*Provided records:*

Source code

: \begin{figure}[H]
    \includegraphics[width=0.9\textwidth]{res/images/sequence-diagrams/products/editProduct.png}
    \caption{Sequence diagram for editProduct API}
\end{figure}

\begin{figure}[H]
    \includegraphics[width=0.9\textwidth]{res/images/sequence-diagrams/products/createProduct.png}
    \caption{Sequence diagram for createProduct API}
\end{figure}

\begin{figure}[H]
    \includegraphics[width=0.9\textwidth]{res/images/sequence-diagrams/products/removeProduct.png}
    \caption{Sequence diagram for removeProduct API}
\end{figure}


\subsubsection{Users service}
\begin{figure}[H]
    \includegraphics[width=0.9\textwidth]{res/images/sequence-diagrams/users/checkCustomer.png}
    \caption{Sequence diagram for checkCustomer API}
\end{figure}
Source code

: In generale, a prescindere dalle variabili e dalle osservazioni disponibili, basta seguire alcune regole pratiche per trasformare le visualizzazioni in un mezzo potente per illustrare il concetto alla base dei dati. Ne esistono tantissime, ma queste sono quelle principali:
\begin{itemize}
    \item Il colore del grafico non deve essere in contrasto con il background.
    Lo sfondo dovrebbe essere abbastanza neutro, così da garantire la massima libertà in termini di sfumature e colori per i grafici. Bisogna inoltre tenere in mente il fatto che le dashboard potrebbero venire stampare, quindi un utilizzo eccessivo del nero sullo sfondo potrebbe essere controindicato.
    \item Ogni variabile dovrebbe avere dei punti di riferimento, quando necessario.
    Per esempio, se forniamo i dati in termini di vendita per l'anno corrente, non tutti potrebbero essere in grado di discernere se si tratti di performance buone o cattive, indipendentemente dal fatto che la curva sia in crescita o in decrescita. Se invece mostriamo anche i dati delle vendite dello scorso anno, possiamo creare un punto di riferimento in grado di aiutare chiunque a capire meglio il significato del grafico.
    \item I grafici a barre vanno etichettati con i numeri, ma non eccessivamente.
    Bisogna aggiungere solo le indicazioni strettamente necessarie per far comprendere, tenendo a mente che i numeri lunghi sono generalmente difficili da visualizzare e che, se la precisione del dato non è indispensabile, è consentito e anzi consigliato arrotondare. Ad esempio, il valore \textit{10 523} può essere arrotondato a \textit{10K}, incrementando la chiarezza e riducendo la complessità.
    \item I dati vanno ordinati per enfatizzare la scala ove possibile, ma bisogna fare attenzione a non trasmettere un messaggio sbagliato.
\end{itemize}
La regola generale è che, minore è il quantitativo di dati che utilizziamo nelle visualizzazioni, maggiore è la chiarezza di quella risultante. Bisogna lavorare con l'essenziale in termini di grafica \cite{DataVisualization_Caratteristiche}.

* * *

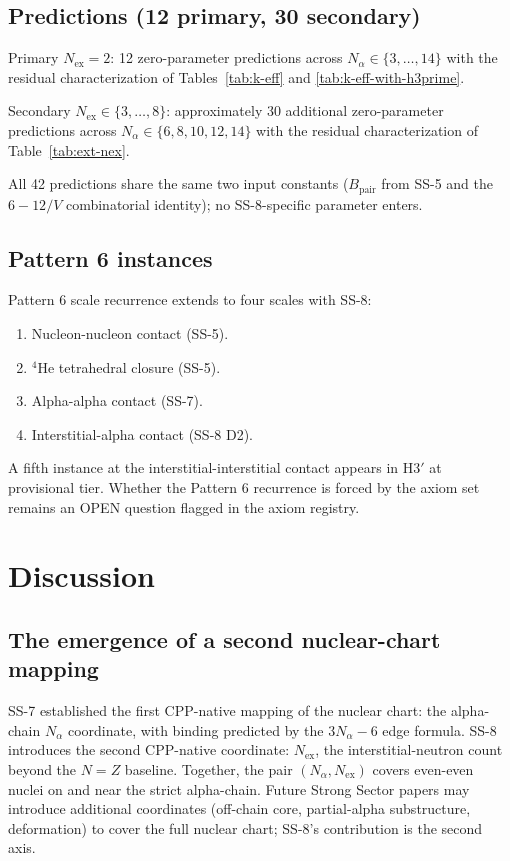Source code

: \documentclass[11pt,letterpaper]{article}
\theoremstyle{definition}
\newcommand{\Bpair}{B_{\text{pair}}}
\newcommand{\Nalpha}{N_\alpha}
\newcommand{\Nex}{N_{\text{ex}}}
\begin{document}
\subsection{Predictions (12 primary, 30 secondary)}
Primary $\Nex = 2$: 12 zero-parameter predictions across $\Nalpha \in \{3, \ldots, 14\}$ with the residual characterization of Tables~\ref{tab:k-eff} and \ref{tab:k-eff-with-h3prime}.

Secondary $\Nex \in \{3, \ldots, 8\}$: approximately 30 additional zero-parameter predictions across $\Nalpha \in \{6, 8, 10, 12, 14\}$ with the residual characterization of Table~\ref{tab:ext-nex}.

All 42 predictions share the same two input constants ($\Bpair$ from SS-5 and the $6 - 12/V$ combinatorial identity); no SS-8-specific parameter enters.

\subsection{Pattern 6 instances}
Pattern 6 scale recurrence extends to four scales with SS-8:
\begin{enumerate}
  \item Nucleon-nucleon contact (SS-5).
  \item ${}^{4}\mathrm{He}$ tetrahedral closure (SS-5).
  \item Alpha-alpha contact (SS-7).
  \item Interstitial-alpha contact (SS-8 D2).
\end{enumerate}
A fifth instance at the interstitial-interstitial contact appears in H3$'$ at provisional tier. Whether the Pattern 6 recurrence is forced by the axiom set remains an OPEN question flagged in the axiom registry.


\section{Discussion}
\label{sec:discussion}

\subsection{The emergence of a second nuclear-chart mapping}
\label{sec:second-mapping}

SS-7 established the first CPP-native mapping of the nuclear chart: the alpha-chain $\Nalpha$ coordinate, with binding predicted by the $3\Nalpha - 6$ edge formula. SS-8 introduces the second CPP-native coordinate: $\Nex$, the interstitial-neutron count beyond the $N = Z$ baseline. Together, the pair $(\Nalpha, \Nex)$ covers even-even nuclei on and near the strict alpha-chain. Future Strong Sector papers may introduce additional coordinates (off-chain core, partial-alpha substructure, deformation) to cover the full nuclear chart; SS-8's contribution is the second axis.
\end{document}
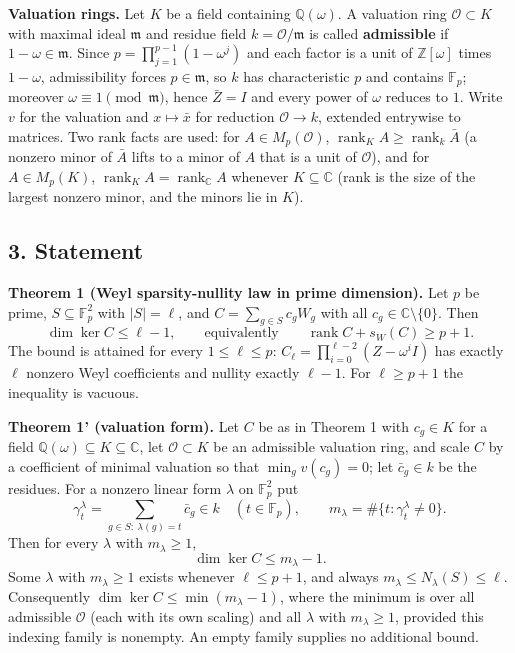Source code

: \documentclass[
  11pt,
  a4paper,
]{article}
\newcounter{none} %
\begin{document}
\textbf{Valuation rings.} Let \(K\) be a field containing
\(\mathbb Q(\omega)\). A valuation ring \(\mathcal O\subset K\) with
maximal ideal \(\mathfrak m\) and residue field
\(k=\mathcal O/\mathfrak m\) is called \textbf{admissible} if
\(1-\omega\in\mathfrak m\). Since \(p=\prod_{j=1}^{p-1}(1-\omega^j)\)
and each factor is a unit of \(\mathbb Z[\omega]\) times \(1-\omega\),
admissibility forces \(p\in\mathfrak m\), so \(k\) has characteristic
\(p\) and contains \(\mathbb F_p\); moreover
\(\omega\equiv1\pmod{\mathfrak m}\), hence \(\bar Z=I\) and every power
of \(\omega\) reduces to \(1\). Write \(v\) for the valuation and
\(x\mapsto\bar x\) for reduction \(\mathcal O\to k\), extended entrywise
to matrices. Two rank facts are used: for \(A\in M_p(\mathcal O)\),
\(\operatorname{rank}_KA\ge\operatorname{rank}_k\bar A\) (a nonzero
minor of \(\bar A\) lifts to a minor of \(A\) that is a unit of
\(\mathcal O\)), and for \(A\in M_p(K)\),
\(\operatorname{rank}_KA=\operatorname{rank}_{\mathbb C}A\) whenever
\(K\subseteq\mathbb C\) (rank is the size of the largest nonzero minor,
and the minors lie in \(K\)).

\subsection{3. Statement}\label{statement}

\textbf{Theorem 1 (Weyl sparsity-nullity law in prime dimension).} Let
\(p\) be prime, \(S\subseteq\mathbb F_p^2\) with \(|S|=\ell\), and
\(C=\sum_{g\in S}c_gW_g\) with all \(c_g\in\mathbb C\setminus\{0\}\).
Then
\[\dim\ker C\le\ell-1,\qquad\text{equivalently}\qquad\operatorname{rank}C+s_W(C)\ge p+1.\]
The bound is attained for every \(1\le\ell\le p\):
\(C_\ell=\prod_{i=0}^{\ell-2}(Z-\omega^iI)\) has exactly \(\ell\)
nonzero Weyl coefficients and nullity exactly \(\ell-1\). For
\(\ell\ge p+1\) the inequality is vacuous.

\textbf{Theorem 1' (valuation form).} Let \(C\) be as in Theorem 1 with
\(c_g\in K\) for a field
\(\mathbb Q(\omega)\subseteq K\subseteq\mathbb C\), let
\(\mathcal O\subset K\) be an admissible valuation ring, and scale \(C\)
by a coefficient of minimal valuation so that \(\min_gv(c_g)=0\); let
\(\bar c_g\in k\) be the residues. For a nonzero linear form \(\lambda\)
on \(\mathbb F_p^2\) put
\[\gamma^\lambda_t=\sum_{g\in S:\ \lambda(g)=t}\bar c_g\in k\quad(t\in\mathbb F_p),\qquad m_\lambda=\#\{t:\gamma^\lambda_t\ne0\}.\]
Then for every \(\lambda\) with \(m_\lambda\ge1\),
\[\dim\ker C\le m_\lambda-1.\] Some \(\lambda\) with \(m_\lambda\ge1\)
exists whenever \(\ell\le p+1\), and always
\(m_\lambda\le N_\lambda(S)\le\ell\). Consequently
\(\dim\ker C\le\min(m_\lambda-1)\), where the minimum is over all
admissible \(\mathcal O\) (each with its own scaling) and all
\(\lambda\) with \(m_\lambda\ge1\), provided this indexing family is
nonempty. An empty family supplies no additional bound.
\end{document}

*Assignment:* For this exercise, please output exactly the lines above starting at the line with "for a field" and ending at the line with "nonempty. An empty", ends included.

*Exercise solution:*
\(c_g\in K\) for a field
\(\mathbb Q(\omega)\subseteq K\subseteq\mathbb C\), let
\(\mathcal O\subset K\) be an admissible valuation ring, and scale \(C\)
by a coefficient of minimal valuation so that \(\min_gv(c_g)=0\); let
\(\bar c_g\in k\) be the residues. For a nonzero linear form \(\lambda\)
on \(\mathbb F_p^2\) put
\[\gamma^\lambda_t=\sum_{g\in S:\ \lambda(g)=t}\bar c_g\in k\quad(t\in\mathbb F_p),\qquad m_\lambda=\#\{t:\gamma^\lambda_t\ne0\}.\]
Then for every \(\lambda\) with \(m_\lambda\ge1\),
\[\dim\ker C\le m_\lambda-1.\] Some \(\lambda\) with \(m_\lambda\ge1\)
exists whenever \(\ell\le p+1\), and always
\(m_\lambda\le N_\lambda(S)\le\ell\). Consequently
\(\dim\ker C\le\min(m_\lambda-1)\), where the minimum is over all
admissible \(\mathcal O\) (each with its own scaling) and all
\(\lambda\) with \(m_\lambda\ge1\), provided this indexing family is
nonempty. An empty family supplies no additional bound.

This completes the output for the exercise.